While Sodexo has not formally accepted the local industry certification, the company has hinted it is prepared to compromise. Laura Schalk, a spokeswoman in Paris, said Friday that Alaska salmon "continues to be on the menu" in Sodexo facilities. A senior Wal-Mart executive testified that the retailer was re-examining its decision and would have a final answer before the end of the year.
Last week, the salmon industry essentially declared victory, saying it would move forward with its own labeling efforts. In a clear swipe at Wal-Mart, the salmon industry urged "the few remaining buyers with MSC-only buying policies to stop swimming against the tide."
"Alaska has the idea of sustainability built into its constitution," Begich said in an interview, referring to a provision in the state charter, which says natural resources must be managed on the "sustained yield principle."
He dismissed the idea that the industry needed more outside oversight, noting that the National Marine Fisheries Service, part of the National Oceanic and Atmospheric Administration, closely monitors U.S. fisheries.
Seafood certification programs are meant to reassure consumers that seafood is being watched "from bait to plate." The stewardship council seeks to ensure that the catch is set at levels that keep fish stocks healthy and that there is no significant harm done to other species like seabirds and marine mammals.
But critics argue that many such programs are little more than exercises in "greenwashing," endorsing dubious environmental claims in exchange for corporate dollars.
The salmon dispute recalls a recent battle over forestry products, which ForestEthics and Greenpeace, two advocacy groups, argued before the Federal Trade Commission. In May, the groups claimed that a certification group originally formed by timber interests, the Sustainable Forestry Initiative, was certifying timber products even when they had been harvested with destructive methods.
Both the stewardship council and Alaska's homegrown certification cite their reliance on principles developed by the U.N. Food and Agriculture Organization. Still, critics have expressed skepticism about the new Alaska standard.
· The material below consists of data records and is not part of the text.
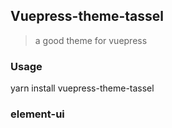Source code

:## Vuepress-theme-tassel
> a good theme for vuepress

### Usage
yarn install vuepress-theme-tassel


### element-ui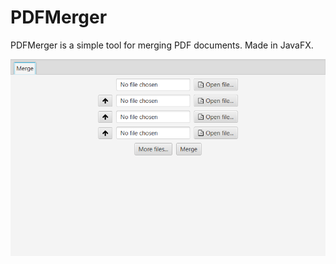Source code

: # PDFMerger

PDFMerger is a simple tool for merging PDF documents. Made in JavaFX.

![alt tag](PDFMerger-1.0.png)
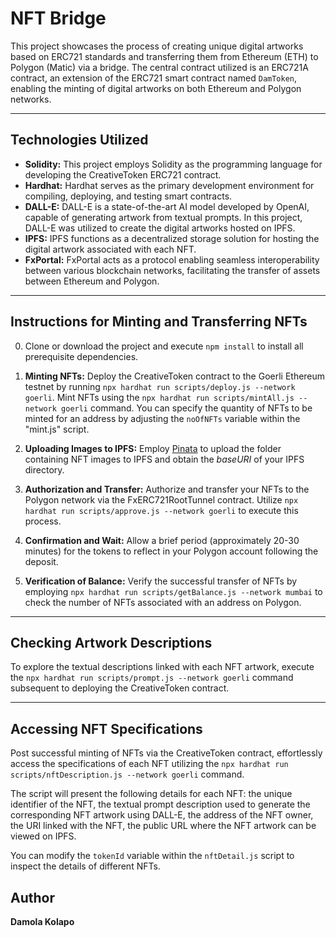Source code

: # NFT Bridge

This project showcases the process of creating unique digital artworks based on ERC721 standards and transferring them from Ethereum (ETH) to Polygon (Matic) via a bridge. The central contract utilized is an ERC721A contract, an extension of the ERC721 smart contract named `DamToken`, enabling the minting of digital artworks on both Ethereum and Polygon networks.

---

## Technologies Utilized

- **Solidity:** This project employs Solidity as the programming language for developing the CreativeToken ERC721 contract.
- **Hardhat:** Hardhat serves as the primary development environment for compiling, deploying, and testing smart contracts.
- **DALL-E:** DALL-E is a state-of-the-art AI model developed by OpenAI, capable of generating artwork from textual prompts. In this project, DALL-E was utilized to create the digital artworks hosted on IPFS.
- **IPFS:** IPFS functions as a decentralized storage solution for hosting the digital artwork associated with each NFT.
- **FxPortal:** FxPortal acts as a protocol enabling seamless interoperability between various blockchain networks, facilitating the transfer of assets between Ethereum and Polygon.

---

## Instructions for Minting and Transferring NFTs

0. Clone or download the project and execute `npm install` to install all prerequisite dependencies.

1. **Minting NFTs:** Deploy the CreativeToken contract to the Goerli Ethereum testnet by running `npx hardhat run scripts/deploy.js --network goerli`. Mint NFTs using the `npx hardhat run scripts/mintAll.js --network goerli` command. You can specify the quantity of NFTs to be minted for an address by adjusting the `noOfNFTs` variable within the "mint.js" script.

2. **Uploading Images to IPFS:** Employ [Pinata](https://www.pinata.cloud/) to upload the folder containing NFT images to IPFS and obtain the _baseURI_ of your IPFS directory.

3. **Authorization and Transfer:** Authorize and transfer your NFTs to the Polygon network via the FxERC721RootTunnel contract. Utilize `npx hardhat run scripts/approve.js --network goerli` to execute this process.

4. **Confirmation and Wait:** Allow a brief period (approximately 20-30 minutes) for the tokens to reflect in your Polygon account following the deposit.

5. **Verification of Balance:** Verify the successful transfer of NFTs by employing `npx hardhat run scripts/getBalance.js --network mumbai` to check the number of NFTs associated with an address on Polygon.

---

## Checking Artwork Descriptions

To explore the textual descriptions linked with each NFT artwork, execute the `npx hardhat run scripts/prompt.js --network goerli` command subsequent to deploying the CreativeToken contract.

---

## Accessing NFT Specifications

Post successful minting of NFTs via the CreativeToken contract, effortlessly access the specifications of each NFT utilizing the `npx hardhat run scripts/nftDescription.js --network goerli` command.

The script will present the following details for each NFT: the unique identifier of the NFT, the textual prompt description used to generate the corresponding NFT artwork using DALL-E, the address of the NFT owner, the URI linked with the NFT, the public URL where the NFT artwork can be viewed on IPFS.

You can modify the `tokenId` variable within the `nftDetail.js` script to inspect the details of different NFTs.

## Author

**Damola Kolapo**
"I'm not really a fan of the MSC, but I think everyone would agree that it's more credible" than the new standard, said John Hocevar, ocean campaigns director at Greenpeace. "I'm not superimpressed with the idea of the Alaska Seafood Marketing Institute deciding what is and isn't sustainable."
By dismissing the stewardship council, the Alaska industry says it will save money, but neither it nor the council indicate exactly how much. In addition to the cost of certification and the chain of custody audits that are carried out by third-party contractors, the stewardship council charges 0.5 percent of the value of the wholesale catch for the right to use its logo, a substantial sum.
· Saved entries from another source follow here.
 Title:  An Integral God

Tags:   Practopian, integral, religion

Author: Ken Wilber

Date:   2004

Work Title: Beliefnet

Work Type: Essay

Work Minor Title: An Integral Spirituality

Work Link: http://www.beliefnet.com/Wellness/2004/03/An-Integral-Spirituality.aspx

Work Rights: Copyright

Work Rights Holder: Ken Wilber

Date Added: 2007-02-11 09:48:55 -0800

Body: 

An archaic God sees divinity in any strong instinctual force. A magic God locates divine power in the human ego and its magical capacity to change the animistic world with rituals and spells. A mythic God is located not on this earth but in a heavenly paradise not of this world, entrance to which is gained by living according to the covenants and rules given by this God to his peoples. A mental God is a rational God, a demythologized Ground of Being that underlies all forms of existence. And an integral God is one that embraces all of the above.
Certification costs for the new Alaska body are similar, according to Tyson Fick, a spokesman for the Alaska Seafood Marketing Institute. There is no charge for the use of the logo, he said.
The stewardship council declined to comment. But in an open letter, Kerry Coughlin, the council's director for the Americas, said that the Alaska Seafood Marketing Institute had "attempted to discredit MSC in order to gain acceptance of its own program," and that critics' descriptions of its certification costs were "ridiculously inflated."
For many Alaska fisherman, it's a battle worth fighting.
John Renner, operator of two fishing boats and vice president of Cordova District Fishermen United, an Alaska industry lobbying group, said the council had undercut its own reputation, and thus the value of its seal, by giving the same grade to Russian fisheries as those in Alaska.
"That gives them the MSC logo and puts them on the same footing in the market as us," he said, even though the Russian fishery was in worse shape, and Russian boats faced vastly lower labor and regulatory costs.
Renner said Alaskans "don't take kindly to outsiders coming in to tell us what is and isn't sustainable." If the stewardship council wants to manage something, he said, "tell them to go manage Atlantic salmon."